15(2)    Le paragraphe (1) n’a pas pour effet d’interdire les lois, programmes ou activités destinés à améliorer la situation d’individus ou de groupes défavorisés, notamment du fait de leur race, de leur origine nationale ou ethnique, de leur couleur, de leur religion, de leur sexe, de leur âge ou de leurs déficiences mentales ou physiques.

 

[9]     L’appelante ne se fonde pas sur un motif énuméré de discrimination, mais dit qu’elle fait partie d’un groupe de particuliers qui est moins capable que l’autre de persuader le gouvernement de répondre favorablement à ses arguments. Ni l’un ni l’autre de ces soi‑disant groupes n’ont pu être définis avec précision. Même s’ils pouvaient l’être, le premier pourrait difficilement être décrit comme représentant une minorité discrète et isolée, et l’on ne pourrait non plus raisonnablement dire que la distinction entre les deux viole la dignité humaine des membres du premier groupe ou tend à les exclure de l’ensemble de la société. On ne pourrait dire non plus que les membres d’un tel groupe ont en commun une caractéristique personnelle immuable. En fait, l’incapacité d’obtenir des décisions favorables de l’administration gouvernementale ne tient souvent qu’à l’incapacité de conseillers ou défenseurs d’être convaincants. Pour ce qui est de l’affirmation selon laquelle l’article 15 peut être appliqué au genre de distinction existant en l’espèce d’après l’avocat, la réponse se trouve dans le jugement du juge Mitchell, qui, s’exprimant pour la Cour d’appel de l’Île‑du‑Prince‑Édouard, a dit dans l’affaire P.E.I. (Registrar of Motor Vehicles) v.

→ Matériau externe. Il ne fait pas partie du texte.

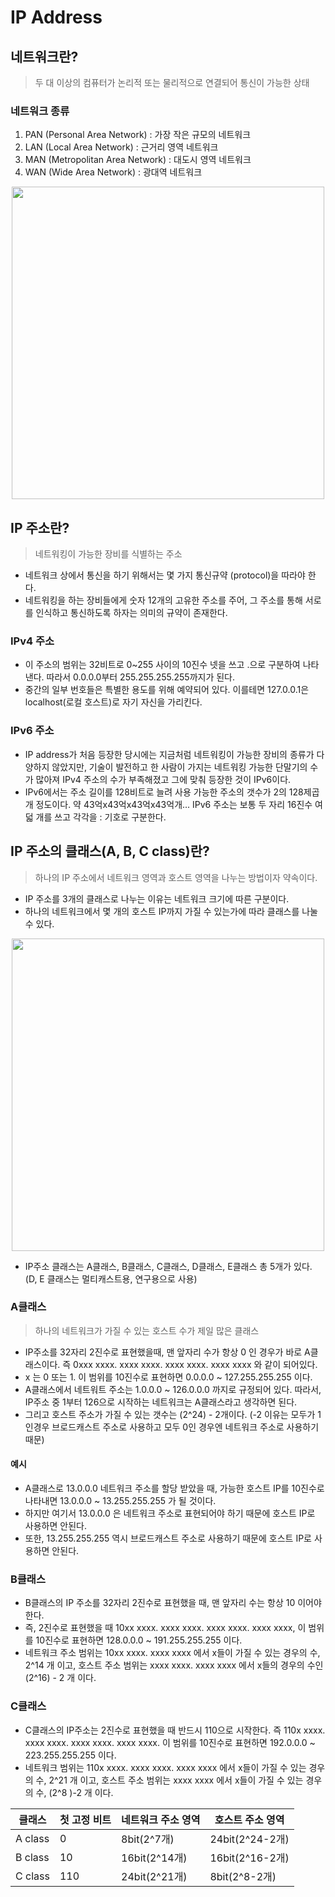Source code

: # IP Address
## 네트워크란?
> 두 대 이상의 컴퓨터가 논리적 또는 물리적으로 연결되어 통신이 가능한 상태

### 네트워크 종류
1. PAN (Personal Area Network) : 가장 작은 규모의 네트워크
2. LAN (Local Area Network) : 근거리 영역 네트워크
3. MAN (Metropolitan Area Network) : 대도시 영역 네트워크
4. WAN (Wide Area Network) : 광대역 네트워크
<p align="center"><img src="../images/network_sort.jpg" width="500"></p>

## IP 주소란?
> 네트워킹이 가능한 장비를 식별하는 주소

- 네트워크 상에서 통신을 하기 위해서는 몇 가지 통신규약 (protocol)을 따라야 한다.
- 네트워킹을 하는 장비들에게 숫자 12개의 고유한 주소를 주어, 그 주소를 통해 서로를 인식하고 통신하도록 하자는 의미의 규약이 존재한다.

### IPv4 주소
- 이 주소의 범위는 32비트로 0~255 사이의 10진수 넷을 쓰고 .으로 구분하여 나타낸다. 따라서 0.0.0.0부터 255.255.255.255까지가 된다. 
- 중간의 일부 번호들은 특별한 용도를 위해 예약되어 있다. 이를테면 127.0.0.1은 localhost(로컬 호스트)로 자기 자신을 가리킨다.

### IPv6 주소
- IP address가 처음 등장한 당시에는 지금처럼 네트워킹이 가능한 장비의 종류가 다양하지 않았지만, 기술이 발전하고 한 사람이 가지는 네트워킹 가능한 단말기의 수가 많아져 IPv4 주소의 수가 부족해졌고 그에 맞춰 등장한 것이 IPv6이다. 
- IPv6에서는 주소 길이를 128비트로 늘려 사용 가능한 주소의 갯수가 2의 128제곱개 정도이다. 약 43억x43억x43억x43억개... IPv6 주소는 보통 두 자리 16진수 여덟 개를 쓰고 각각을 : 기호로 구분한다.

## IP 주소의 클래스(A, B, C class)란?
> 하나의 IP 주소에서 네트워크 영역과 호스트 영역을 나누는 방법이자 약속이다.

- IP 주소를 3개의 클래스로 나누는 이유는 네트워크 크기에 따른 구분이다.
- 하나의 네트워크에서 몇 개의 호스트 IP까지 가질 수 있는가에 따라 클래스를 나눌 수 있다.

<p align="center"><img src="../images/ip_address_class.jpg" width="500"></p>

- IP주소 클래스는 A클래스, B클래스, C클래스, D클래스, E클래스 총 5개가 있다. (D, E 클래스는 멀티캐스트용, 연구용으로 사용)

### A클래스
> 하나의 네트워크가 가질 수 있는 호스트 수가 제일 많은 클래스
- IP주소를 32자리 2진수로 표현했을때, 맨 앞자리 수가 항상 0 인 경우가 바로 A클래스이다. 즉 0xxx xxxx. xxxx xxxx. xxxx xxxx. xxxx xxxx 와 같이 되어있다. 
- x 는 0 또는 1. 이 범위를 10진수로 표현하면 0.0.0.0 ~ 127.255.255.255 이다.
- A클래스에서 네트워트 주소는 1.0.0.0 ~ 126.0.0.0 까지로 규정되어 있다. 따라서, IP주소 중 1부터 126으로 시작하는 네트워크는 A클래스라고 생각하면 된다.
- 그리고 호스트 주소가 가질 수 있는 갯수는 (2^24) - 2개이다. (-2 이유는 모두가 1인경우 브로드캐스트 주소로 사용하고 모두 0인 경우엔 네트워크 주소로 사용하기 때문) 
#### 예시
- A클래스로 13.0.0.0 네트워크 주소를 할당 받았을 때, 가능한 호스트 IP를 10진수로 나타내면 13.0.0.0 ~ 13.255.255.255 가 될 것이다. 
- 하지만 여기서 13.0.0.0 은 네트워크 주소로 표현되어야 하기 때문에 호스트 IP로 사용하면 안된다. 
- 또한, 13.255.255.255 역시 브로드캐스트 주소로 사용하기 때문에 호스트 IP로 사용하면 안된다.

### B클래스
- B클래스의 IP 주소를 32자리 2진수로 표현했을 때, 맨 앞자리 수는 항상 10 이어야 한다.
- 즉, 2진수로 표현했을 때 10xx xxxx. xxxx xxxx. xxxx xxxx. xxxx xxxx, 이 범위를 10진수로 표현하면 128.0.0.0 ~ 191.255.255.255 이다.
- 네트워크 주소 범위는 10xx xxxx. xxxx xxxx 에서 x들이 가질 수 있는 경우의 수, 2^14 개 이고, 호스트 주소 범위는 xxxx xxxx. xxxx xxxx 에서 x들의 경우의 수인 (2^16) - 2 개 이다.

### C클래스
- C클래스의 IP주소는 2진수로 표현했을 때 반드시 110으로 시작한다. 즉 110x xxxx. xxxx xxxx. xxxx xxxx. xxxx xxxx. 이 범위를 10진수로 표현하면 192.0.0.0 ~ 223.255.255.255 이다.
- 네트워크 범위는 110x xxxx. xxxx xxxx. xxxx xxxx 에서 x들이 가질 수 있는 경우의 수, 2^21 개 이고, 호스트 주소 범위는 xxxx xxxx 에서 x들이 가질 수 있는 경우의 수, (2^8 )-2 개 이다.

|클래스|첫 고정 비트|네트워크 주소 영역|호스트 주소 영역|
|---|---|---|---|
|A class|0|8bit(2^7개)|24bit(2^24-2개)|
|B class|10|16bit(2^14개)|16bit(2^16-2개)|
|C class|110|24bit(2^21개)|8bit(2^8-2개)|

Rankin[4] :

 

[TRADUCTION]

La Charte ne prévoit pas une protection pour toutes les activités humaines ni un redressement pour tous les griefs.

 

C’était d’arguments comme celui‑ci dont le juge Zuber parlait quand il disait dans l’affaire R. v. Altseimer[5] :

 

[TRADUCTION]

            Vu le nombre de causes, devant les tribunaux ontariens de première instance, dans lesquelles des dispositions de la Charte sont invoquées et vu notamment certains des arguments bizarres et imagés qui sont formulés, il peut être approprié de faire remarquer que le but de la Charte n’est pas de transformer notre système juridique ou de paralyser l’application de la loi. Des interprétations extravagantes ne peuvent qu’entraîner une banalisation et un moindre respect à l’égard de la Charte, qui fait partie de la loi suprême de notre pays.

 

Il est clair que, si tous les faits allégués dans les paragraphes attaqués étaient établis au procès, ils ne pourraient aider l’appelante dans son appel. Il serait mal avisé, relativement à la Constitution, de permettre l’instruction d’un tel argument.

 

[10]    Le paragraphe 4 de la partie c), le paragraphe 3 de la partie d) et le paragraphe 4 de la partie f) de l’avis d’appel modifié seront radiés. Le ministre du Revenu national aura jusqu’au 30 août 2002 pour délivrer une réponse. Les frais de cette requête suivront l’issue de la cause.

 

Signé à Ottawa, Canada, ce 26e jour de juillet 2002.

 

 

 

« E. A. Bowie »

J.C.C.I.

 

Traduction certifiée conforme

ce 21e jour de juin 2004.

 

 

 

 

Mario Lagacé, réviseur



[1]           [1995] 2 C.F. 3.

[2]           C.F. 1re inst., no T‑1165‑89, 30 juin 1993 ([1993] 2 C.T.C. 99).

[3]           Ibid., à la p. 14 (C.T.C. : à la p. 106).

[4]           (1991) 30 M.V.R. (2nd) 122.

[5]           (1982) 38 O.R. (2nd) 783, à la p. 788 (C.A. de l’Ont.).